Today there are close to a thousand clinics affiliated with the Planned Parenthood Federation of America across the nation and additional thousands of unaffiliated and commercial clinics. (Insider, January, 1994, p. 2). Like those of the earlier generation, these modern clinics provide a wide variety of medical, counseling, and referral services. While the emphasis may have shifted to counseling on problems relating to AIDS prevention and teenage pregnancy, for the most part the mission of today's clinics remains the same: to provide women with a full complement of preventative health care services.

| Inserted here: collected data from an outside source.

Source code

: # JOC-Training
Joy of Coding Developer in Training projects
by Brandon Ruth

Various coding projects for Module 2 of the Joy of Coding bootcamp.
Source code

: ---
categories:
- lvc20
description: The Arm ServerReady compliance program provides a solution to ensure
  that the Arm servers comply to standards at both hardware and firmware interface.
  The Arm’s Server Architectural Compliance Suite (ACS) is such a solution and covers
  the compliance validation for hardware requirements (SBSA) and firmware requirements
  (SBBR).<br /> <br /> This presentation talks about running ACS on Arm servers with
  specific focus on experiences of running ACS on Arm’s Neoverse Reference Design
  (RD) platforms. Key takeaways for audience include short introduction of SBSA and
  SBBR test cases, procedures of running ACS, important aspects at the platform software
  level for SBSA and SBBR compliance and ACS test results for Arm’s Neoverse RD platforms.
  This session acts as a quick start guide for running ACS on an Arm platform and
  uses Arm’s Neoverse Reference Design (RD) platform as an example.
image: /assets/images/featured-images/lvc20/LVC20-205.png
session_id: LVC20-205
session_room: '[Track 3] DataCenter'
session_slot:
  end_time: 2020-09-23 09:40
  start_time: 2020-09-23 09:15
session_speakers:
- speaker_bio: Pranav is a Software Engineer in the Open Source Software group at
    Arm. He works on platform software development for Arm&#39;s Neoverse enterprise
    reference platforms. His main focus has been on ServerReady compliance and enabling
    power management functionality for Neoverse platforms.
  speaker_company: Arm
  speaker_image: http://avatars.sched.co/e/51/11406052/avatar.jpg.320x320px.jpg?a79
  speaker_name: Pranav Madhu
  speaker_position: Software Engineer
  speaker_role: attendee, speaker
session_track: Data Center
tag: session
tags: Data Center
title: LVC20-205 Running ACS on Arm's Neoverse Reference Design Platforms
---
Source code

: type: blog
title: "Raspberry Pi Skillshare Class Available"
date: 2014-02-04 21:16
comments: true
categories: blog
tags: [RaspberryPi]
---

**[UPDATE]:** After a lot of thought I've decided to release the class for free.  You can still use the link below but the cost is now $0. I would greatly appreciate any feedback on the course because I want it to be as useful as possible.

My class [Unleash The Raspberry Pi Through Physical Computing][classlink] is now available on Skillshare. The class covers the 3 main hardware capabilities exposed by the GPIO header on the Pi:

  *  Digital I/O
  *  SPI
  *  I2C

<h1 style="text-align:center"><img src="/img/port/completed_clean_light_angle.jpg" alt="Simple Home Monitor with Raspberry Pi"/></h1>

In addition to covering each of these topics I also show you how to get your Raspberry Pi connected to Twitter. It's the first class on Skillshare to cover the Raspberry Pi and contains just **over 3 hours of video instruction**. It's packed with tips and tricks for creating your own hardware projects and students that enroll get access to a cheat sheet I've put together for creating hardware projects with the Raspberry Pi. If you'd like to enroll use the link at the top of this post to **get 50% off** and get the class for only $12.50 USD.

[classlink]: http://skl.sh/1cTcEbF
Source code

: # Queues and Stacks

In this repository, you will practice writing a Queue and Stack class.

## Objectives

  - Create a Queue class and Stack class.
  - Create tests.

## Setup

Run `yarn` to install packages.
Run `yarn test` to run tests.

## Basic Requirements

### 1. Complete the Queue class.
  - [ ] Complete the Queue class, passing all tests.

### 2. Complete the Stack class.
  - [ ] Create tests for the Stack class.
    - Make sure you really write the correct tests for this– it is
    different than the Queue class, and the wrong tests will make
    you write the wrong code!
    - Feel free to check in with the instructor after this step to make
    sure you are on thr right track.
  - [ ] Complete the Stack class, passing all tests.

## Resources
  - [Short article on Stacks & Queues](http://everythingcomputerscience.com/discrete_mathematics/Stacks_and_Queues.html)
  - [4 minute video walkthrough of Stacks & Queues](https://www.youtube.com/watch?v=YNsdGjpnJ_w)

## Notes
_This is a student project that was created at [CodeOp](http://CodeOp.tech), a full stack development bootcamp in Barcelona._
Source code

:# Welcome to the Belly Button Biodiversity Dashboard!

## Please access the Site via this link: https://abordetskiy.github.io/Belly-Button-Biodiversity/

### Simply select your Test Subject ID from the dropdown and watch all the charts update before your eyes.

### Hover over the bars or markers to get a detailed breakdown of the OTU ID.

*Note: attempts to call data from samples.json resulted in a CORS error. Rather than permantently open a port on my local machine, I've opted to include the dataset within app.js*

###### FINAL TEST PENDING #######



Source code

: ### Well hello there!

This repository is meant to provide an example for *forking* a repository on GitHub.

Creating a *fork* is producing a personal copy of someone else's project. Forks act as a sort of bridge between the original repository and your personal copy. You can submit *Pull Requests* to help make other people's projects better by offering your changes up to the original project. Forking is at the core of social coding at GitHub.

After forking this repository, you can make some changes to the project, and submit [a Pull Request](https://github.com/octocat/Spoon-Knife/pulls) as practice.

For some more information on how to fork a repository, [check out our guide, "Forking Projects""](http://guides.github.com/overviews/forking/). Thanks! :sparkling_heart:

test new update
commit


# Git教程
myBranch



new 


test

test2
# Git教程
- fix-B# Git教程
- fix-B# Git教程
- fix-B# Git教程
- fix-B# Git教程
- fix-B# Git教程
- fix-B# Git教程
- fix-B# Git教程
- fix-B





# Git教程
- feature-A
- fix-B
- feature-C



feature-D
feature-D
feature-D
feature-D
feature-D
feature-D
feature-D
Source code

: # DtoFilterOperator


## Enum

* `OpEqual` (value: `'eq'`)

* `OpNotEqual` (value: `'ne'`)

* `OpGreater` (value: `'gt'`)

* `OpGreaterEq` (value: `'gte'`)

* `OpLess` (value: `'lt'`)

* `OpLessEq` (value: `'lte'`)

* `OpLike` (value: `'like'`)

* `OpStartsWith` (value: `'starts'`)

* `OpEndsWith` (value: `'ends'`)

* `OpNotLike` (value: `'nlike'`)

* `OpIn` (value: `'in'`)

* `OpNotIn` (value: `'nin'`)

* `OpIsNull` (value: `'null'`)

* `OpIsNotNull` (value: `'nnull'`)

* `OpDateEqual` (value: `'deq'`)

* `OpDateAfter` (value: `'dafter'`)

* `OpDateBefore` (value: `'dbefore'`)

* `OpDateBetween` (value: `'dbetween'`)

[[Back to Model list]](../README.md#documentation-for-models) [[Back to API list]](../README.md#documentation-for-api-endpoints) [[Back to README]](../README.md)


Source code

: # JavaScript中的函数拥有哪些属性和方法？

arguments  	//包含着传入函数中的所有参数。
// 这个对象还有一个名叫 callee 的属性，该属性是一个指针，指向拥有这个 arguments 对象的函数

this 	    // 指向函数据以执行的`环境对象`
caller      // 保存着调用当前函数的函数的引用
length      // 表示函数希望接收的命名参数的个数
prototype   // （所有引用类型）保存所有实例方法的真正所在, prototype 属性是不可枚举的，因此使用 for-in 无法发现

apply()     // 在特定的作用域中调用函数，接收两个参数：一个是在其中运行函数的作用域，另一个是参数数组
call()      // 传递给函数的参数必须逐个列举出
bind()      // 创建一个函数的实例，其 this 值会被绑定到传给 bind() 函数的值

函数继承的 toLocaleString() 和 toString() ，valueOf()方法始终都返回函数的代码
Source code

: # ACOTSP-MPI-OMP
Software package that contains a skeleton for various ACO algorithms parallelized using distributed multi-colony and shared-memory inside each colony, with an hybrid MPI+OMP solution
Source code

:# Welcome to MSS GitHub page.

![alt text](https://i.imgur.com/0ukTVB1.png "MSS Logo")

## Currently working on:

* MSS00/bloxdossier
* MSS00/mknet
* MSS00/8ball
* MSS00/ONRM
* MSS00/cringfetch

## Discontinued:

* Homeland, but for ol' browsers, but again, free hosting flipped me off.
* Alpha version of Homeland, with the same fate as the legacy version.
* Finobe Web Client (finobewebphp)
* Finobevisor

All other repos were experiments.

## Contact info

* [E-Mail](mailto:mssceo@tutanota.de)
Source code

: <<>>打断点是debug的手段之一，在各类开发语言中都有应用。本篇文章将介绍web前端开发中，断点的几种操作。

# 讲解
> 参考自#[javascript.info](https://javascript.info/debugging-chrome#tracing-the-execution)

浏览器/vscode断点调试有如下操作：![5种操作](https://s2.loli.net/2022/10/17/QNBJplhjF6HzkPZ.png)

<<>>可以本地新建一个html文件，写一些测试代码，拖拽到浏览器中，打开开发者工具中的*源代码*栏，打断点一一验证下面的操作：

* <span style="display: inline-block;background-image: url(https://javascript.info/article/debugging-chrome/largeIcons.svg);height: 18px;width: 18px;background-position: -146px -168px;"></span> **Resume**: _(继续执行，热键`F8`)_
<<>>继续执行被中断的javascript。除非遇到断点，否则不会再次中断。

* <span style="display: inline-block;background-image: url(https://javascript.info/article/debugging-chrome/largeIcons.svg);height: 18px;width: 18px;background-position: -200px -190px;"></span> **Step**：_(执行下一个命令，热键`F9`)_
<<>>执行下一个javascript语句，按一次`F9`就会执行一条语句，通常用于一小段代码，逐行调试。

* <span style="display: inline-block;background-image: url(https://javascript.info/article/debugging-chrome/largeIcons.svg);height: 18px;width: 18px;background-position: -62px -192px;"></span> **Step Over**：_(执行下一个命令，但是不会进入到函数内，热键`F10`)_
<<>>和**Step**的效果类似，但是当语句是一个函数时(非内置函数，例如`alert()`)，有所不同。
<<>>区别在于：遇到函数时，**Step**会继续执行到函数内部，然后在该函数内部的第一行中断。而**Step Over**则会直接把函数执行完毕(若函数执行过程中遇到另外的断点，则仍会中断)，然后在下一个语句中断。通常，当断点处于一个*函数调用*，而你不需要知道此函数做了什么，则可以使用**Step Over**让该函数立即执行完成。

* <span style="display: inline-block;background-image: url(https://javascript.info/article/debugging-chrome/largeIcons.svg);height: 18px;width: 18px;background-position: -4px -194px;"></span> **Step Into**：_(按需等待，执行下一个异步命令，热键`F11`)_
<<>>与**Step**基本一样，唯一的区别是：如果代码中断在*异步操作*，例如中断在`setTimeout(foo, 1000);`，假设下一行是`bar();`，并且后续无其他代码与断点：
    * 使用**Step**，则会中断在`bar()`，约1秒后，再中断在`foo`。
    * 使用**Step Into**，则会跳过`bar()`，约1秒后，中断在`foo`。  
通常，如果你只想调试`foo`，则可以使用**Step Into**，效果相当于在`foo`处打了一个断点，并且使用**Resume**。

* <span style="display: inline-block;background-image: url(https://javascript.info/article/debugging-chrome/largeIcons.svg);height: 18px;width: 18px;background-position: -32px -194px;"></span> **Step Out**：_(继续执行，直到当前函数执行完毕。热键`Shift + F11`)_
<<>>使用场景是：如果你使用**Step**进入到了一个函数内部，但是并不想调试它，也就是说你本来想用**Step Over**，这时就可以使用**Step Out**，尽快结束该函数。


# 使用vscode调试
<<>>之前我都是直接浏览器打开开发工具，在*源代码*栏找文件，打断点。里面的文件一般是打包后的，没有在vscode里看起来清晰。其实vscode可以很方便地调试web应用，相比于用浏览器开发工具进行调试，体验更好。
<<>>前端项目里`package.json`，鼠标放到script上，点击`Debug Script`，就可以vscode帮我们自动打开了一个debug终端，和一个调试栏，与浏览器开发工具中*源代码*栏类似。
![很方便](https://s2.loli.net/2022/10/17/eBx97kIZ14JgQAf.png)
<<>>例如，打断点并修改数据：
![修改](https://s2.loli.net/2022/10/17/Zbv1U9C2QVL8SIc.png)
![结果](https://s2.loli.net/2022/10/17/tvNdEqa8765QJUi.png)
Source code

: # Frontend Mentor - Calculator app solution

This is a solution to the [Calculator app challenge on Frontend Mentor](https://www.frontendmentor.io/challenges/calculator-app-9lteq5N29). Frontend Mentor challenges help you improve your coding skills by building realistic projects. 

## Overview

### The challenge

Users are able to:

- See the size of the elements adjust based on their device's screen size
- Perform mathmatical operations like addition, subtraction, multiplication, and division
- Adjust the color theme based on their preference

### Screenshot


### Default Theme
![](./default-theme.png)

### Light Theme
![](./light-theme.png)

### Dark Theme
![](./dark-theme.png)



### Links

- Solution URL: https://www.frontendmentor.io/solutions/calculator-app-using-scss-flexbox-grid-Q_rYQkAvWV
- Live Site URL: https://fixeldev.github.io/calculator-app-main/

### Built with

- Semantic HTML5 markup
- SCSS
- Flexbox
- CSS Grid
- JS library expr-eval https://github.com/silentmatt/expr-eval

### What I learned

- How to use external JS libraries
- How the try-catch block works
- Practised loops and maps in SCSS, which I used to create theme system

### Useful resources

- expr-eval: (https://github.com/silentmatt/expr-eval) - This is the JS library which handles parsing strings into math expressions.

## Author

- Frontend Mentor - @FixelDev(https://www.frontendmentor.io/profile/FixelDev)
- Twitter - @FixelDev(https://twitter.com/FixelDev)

Sanger wanted birth control to be "understood by the public at large. It must be removed from the realm of propaganda and argument, and accepted as a way of life." ("A New Day Dawns for Birth Control, July 1937, MSM S64:748) Today's birth control is in many respects, part of our way of life. Though their use is still debated and sometimes questioned, contraceptives are available in many supermarkets, most drug stores and even many schools. Indeed our own government, instead of prohibiting the distribution of birth control to women, may soon make it mandatory for welfare mothers. Yet birth control has not become a part of the public health system to the degree Sanger hoped. Most birth control clinics continue to be privately operated, but are reliant on government funding for large portions of their budgets. Unfortunately the nature and level of government support has shifted with changing political agendas. In post-election 1994, it is likely that women's clinics will have to renew their fight to continue to offer women affordable, reliable, effective services for all their health care needs.